Thomas W. Merrill
Merrill served as the deputy solicitor general for the Department of Justice in the late 1980s. For several years, he worked for the firm Sidley, Austin, Brown & Wood in Chicago. He has also worked as an investment analyst for the National Bank of Detroit from 1973 to 1974.
Merrill has previously taught at Northwestern Law School from 1981 to 2003 and at Yale Law School from 2008 to 2010. He is a member of the American Academy of Arts & Sciences. He clerked for the Honorable David L. Bazelon, U.S. Circuit Court of Appeals for the District of Columbia, and for the Honorable Harry A. Blackmun on the Supreme Court.
Merrill writes widely in the fields of property and administrative law. In property, he has authored—with Henry Smith of Harvard University—a series of articles relating the structure of property rights to information costs in Optimal Standardization in the Law of Property: The Numerus Clausus Principle, Yale Law Journal (2000). He also wrote a leading casebook, Property: Principles and Policies (2012), along with a writing about a series of studies with Joseph Kearney of Marquette on the role of public property rights in the development of the Chicago lakefront, The Origins of the American Public Trust Doctrine: What Really Happened in Illinois Central, University of Chicago Law Review (2004).

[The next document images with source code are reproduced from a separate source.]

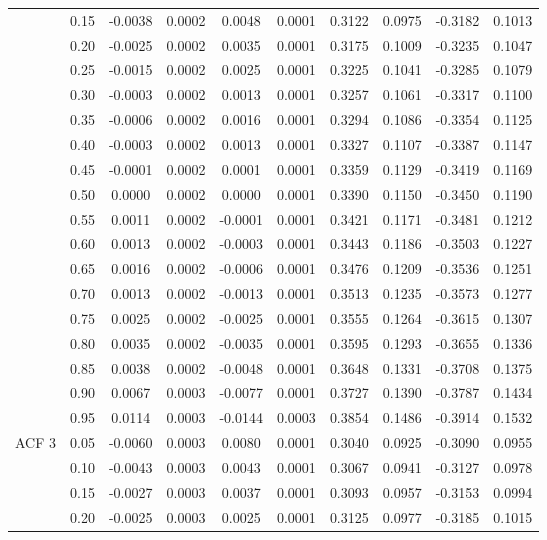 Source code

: \begin{table}[H]
\begin{tabular}{cccccccccc}
   & 0.15 & -0.0038 & 0.0002 & 0.0048 & 0.0001 & 0.3122 & 0.0975 & -0.3182 & 0.1013 \\ 
   & 0.20 & -0.0025 & 0.0002 & 0.0035 & 0.0001 & 0.3175 & 0.1009 & -0.3235 & 0.1047 \\ 
   & 0.25 & -0.0015 & 0.0002 & 0.0025 & 0.0001 & 0.3225 & 0.1041 & -0.3285 & 0.1079 \\ 
   & 0.30 & -0.0003 & 0.0002 & 0.0013 & 0.0001 & 0.3257 & 0.1061 & -0.3317 & 0.1100 \\ 
   & 0.35 & -0.0006 & 0.0002 & 0.0016 & 0.0001 & 0.3294 & 0.1086 & -0.3354 & 0.1125 \\ 
   & 0.40 & -0.0003 & 0.0002 & 0.0013 & 0.0001 & 0.3327 & 0.1107 & -0.3387 & 0.1147 \\ 
   & 0.45 & -0.0001 & 0.0002 & 0.0001 & 0.0001 & 0.3359 & 0.1129 & -0.3419 & 0.1169 \\ 
   & 0.50 & 0.0000 & 0.0002 & 0.0000 & 0.0001 & 0.3390 & 0.1150 & -0.3450 & 0.1190 \\ 
   & 0.55 & 0.0011 & 0.0002 & -0.0001 & 0.0001 & 0.3421 & 0.1171 & -0.3481 & 0.1212 \\ 
   & 0.60 & 0.0013 & 0.0002 & -0.0003 & 0.0001 & 0.3443 & 0.1186 & -0.3503 & 0.1227 \\ 
   & 0.65 & 0.0016 & 0.0002 & -0.0006 & 0.0001 & 0.3476 & 0.1209 & -0.3536 & 0.1251 \\ 
   & 0.70 & 0.0013 & 0.0002 & -0.0013 & 0.0001 & 0.3513 & 0.1235 & -0.3573 & 0.1277 \\ 
   & 0.75 & 0.0025 & 0.0002 & -0.0025 & 0.0001 & 0.3555 & 0.1264 & -0.3615 & 0.1307 \\ 
   & 0.80 & 0.0035 & 0.0002 & -0.0035 & 0.0001 & 0.3595 & 0.1293 & -0.3655 & 0.1336 \\ 
   & 0.85 & 0.0038 & 0.0002 & -0.0048 & 0.0001 & 0.3648 & 0.1331 & -0.3708 & 0.1375 \\ 
   & 0.90 & 0.0067 & 0.0003 & -0.0077 & 0.0001 & 0.3727 & 0.1390 & -0.3787 & 0.1434 \\ 
   & 0.95 & 0.0114 & 0.0003 & -0.0144 & 0.0003 & 0.3854 & 0.1486 & -0.3914 & 0.1532 \\ 
  ACF 3 & 0.05 & -0.0060 & 0.0003 & 0.0080 & 0.0001 & 0.3040 & 0.0925 & -0.3090 & 0.0955 \\ 
   & 0.10 & -0.0043 & 0.0003 & 0.0043 & 0.0001 & 0.3067 & 0.0941 & -0.3127 & 0.0978 \\ 
   & 0.15 & -0.0027 & 0.0003 & 0.0037 & 0.0001 & 0.3093 & 0.0957 & -0.3153 & 0.0994 \\ 
   & 0.20 & -0.0025 & 0.0003 & 0.0025 & 0.0001 & 0.3125 & 0.0977 & -0.3185 & 0.1015 \\ 

\end{tabular}
\end{table}
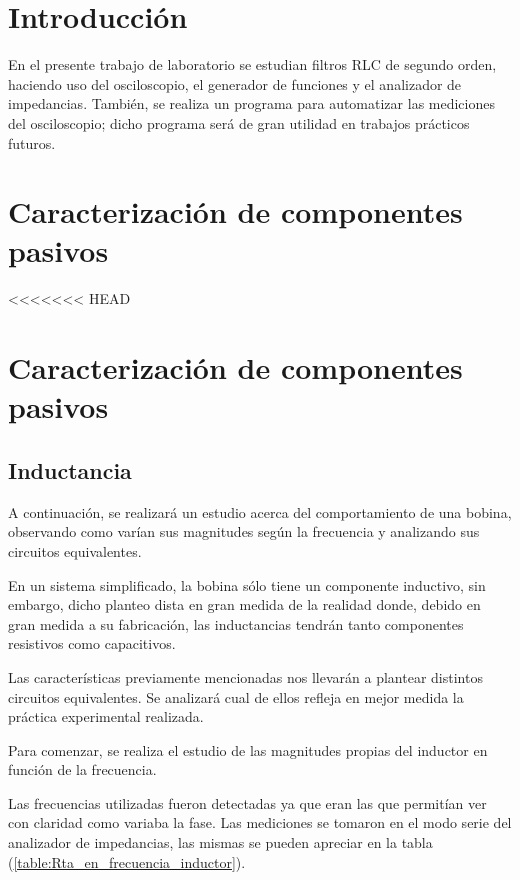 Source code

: \documentclass[11pt, a4paper]{article}
\begin{document}




\section{Introducción}
En el presente trabajo de laboratorio se estudian filtros RLC de segundo orden, haciendo uso del osciloscopio, el generador de funciones y el analizador de impedancias. También, se realiza un programa para automatizar las mediciones del osciloscopio; dicho programa será de gran utilidad en trabajos prácticos futuros.

\section{Caracterización de componentes pasivos}

<<<<<<< HEAD
\section*{Caracterización de componentes pasivos}

\subsection*{Inductancia}
A continuación, se realizará un estudio acerca del comportamiento de una bobina, observando como varían sus magnitudes según la frecuencia y analizando sus circuitos equivalentes.\par En un sistema simplificado, la bobina sólo tiene un componente inductivo, sin embargo, dicho planteo dista en gran medida de la realidad donde, debido en gran medida a su fabricación, las inductancias tendrán tanto componentes resistivos como capacitivos. \par Las características previamente mencionadas nos llevarán a plantear distintos circuitos equivalentes. Se analizará cual de ellos refleja en mejor medida la práctica experimental realizada.

Para comenzar, se realiza el estudio de las magnitudes propias del inductor en función de la frecuencia. \par Las frecuencias utilizadas fueron detectadas ya que eran las que permitían ver con claridad como variaba la fase. Las mediciones se tomaron en el modo serie del analizador de impedancias, las mismas se pueden apreciar en la tabla (\ref{table:Rta_en_frecuencia_inductor}).
\end{document}
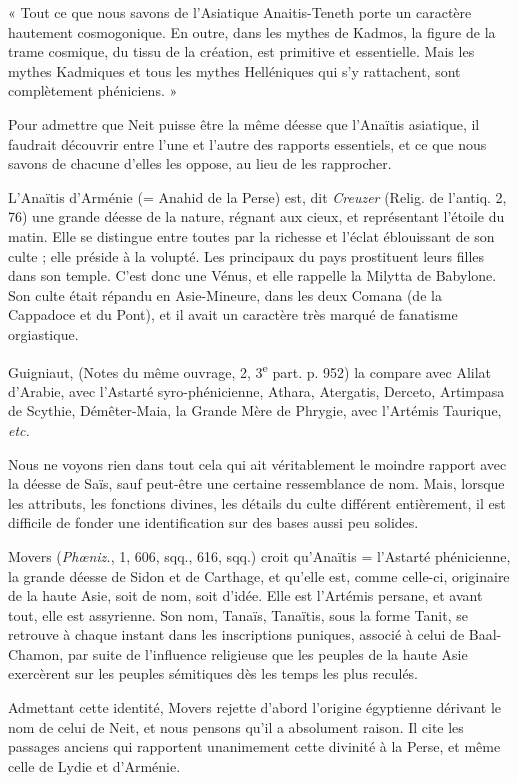 \documentclass[letterpaper,twocolumn,openany,nodeprecatedcode]{dndbook}
\begin{document}
« Tout ce que nous savons de l'Asiatique Anaitis-Teneth porte un caractère hautement cosmogonique. En outre, dans les mythes de Kadmos, la figure de la trame cosmique, du tissu de la création, est primitive et essentielle. Mais les mythes Kadmiques et tous les mythes Helléniques qui s'y rattachent, sont complètement phéniciens. »

Pour admettre que Neit puisse être la même déesse que l'Anaïtis asiatique, il faudrait découvrir entre l'une et l'autre des rapports essentiels, et ce que nous savons de chacune d'elles les oppose, au lieu de les rapprocher.

L'Anaïtis d'Arménie (= Anahid de la Perse) est, dit \emph{Creuzer} (Relig. de l'antiq. 2, 76) une grande déesse de la nature, régnant aux cieux, et représentant l'étoile du matin. Elle se distingue entre toutes par la richesse et l'éclat éblouissant de son culte ; elle préside à la volupté. Les principaux du pays prostituent leurs filles dans son temple. C'est donc une Vénus, et elle rappelle la Milytta de Babylone. Son culte était répandu en Asie-Mineure, dans les deux Comana (de la Cappadoce et du Pont), et il avait un caractère très marqué de fanatisme orgiastique.

Guigniaut, (Notes du même ouvrage, 2, 3\textsuperscript{e} part. p. 952) la compare avec Alilat d'Arabie, avec l'Astarté syro-phénicienne, Athara, Atergatis, Derceto, Artimpasa de Scythie, Démêter-Maia, la Grande Mère de Phrygie, avec l'Artémis Taurique, \emph{etc.}

Nous ne voyons rien dans tout cela qui ait véritablement le moindre rapport avec la déesse de Saïs, sauf peut-être une certaine ressemblance de nom. Mais, lorsque les attributs, les fonctions divines, les détails du culte différent entièrement, il est difficile de fonder une identification sur des bases aussi peu solides.

Movers (\emph{Phœniz.}, 1, 606, sqq., 616, sqq.) croit qu'Anaïtis = l'Astarté phénicienne, la grande déesse de Sidon et de Carthage, et qu'elle est, comme celle-ci, originaire de la haute Asie, soit de nom, soit d'idée. Elle est l'Artémis persane, et avant tout, elle est assyrienne. Son nom, Tanaïs, Tanaïtis, sous la forme Tanit, se retrouve à chaque instant dans les inscriptions puniques, associé à celui de Baal-Chamon, par suite de l'influence religieuse que les peuples de la haute Asie exercèrent sur les peuples sémitiques dès les temps les plus reculés.

Admettant cette identité, Movers rejette d'abord l'origine égyptienne dérivant le nom de celui de Neit, et nous pensons qu'il a absolument raison. Il cite les passages anciens qui rapportent unanimement cette divinité à la Perse, et même celle de Lydie et d'Arménie.
\end{document}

His variety of writings are focused on constitutional property. In administrative law, he has written a number of pieces about the history of administrative law and about judicial review of agency interpretations of law.
He graduated from the University of Chicago Law School, where he was articles editor of the Law Review in 1977. In 1973, he graduated from the University of Oxford, where he was a Rhodes Scholar, and Grinnell College in 1971.